◆ REQUIRED ACTION
Return exactly these lines and no others: the one containing "(if needed) or" and all that follow it to the end of the listing below.
Segment Start: STORED DATA
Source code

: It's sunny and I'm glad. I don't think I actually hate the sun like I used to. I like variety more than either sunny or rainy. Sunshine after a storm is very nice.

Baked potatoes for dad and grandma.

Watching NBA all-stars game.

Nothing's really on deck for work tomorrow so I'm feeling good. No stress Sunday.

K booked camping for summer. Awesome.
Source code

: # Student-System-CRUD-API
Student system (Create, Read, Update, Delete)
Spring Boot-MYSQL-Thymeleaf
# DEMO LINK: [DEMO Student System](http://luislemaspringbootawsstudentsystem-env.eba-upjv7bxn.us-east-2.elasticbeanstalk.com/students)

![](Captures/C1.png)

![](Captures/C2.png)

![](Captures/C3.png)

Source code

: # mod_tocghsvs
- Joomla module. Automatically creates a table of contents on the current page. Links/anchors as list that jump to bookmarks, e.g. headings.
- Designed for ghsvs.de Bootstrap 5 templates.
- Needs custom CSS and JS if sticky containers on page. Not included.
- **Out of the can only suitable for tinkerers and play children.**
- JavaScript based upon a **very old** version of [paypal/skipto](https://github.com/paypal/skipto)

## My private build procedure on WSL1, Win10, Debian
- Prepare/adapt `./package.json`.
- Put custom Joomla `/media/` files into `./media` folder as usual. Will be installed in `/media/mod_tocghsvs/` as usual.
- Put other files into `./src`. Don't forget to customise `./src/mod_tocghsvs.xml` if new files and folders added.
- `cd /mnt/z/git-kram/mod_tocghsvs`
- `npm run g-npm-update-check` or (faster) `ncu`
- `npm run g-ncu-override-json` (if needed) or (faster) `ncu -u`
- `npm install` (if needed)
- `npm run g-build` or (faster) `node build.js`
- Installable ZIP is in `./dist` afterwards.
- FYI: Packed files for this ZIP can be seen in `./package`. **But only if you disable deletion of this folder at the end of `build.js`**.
Segment End: STORED DATA
◆ ANSWER BOX
- `npm run g-ncu-override-json` (if needed) or (faster) `ncu -u`
- `npm install` (if needed)
- `npm run g-build` or (faster) `node build.js`
- Installable ZIP is in `./dist` afterwards.
- FYI: Packed files for this ZIP can be seen in `./package`. **But only if you disable deletion of this folder at the end of `build.js`**.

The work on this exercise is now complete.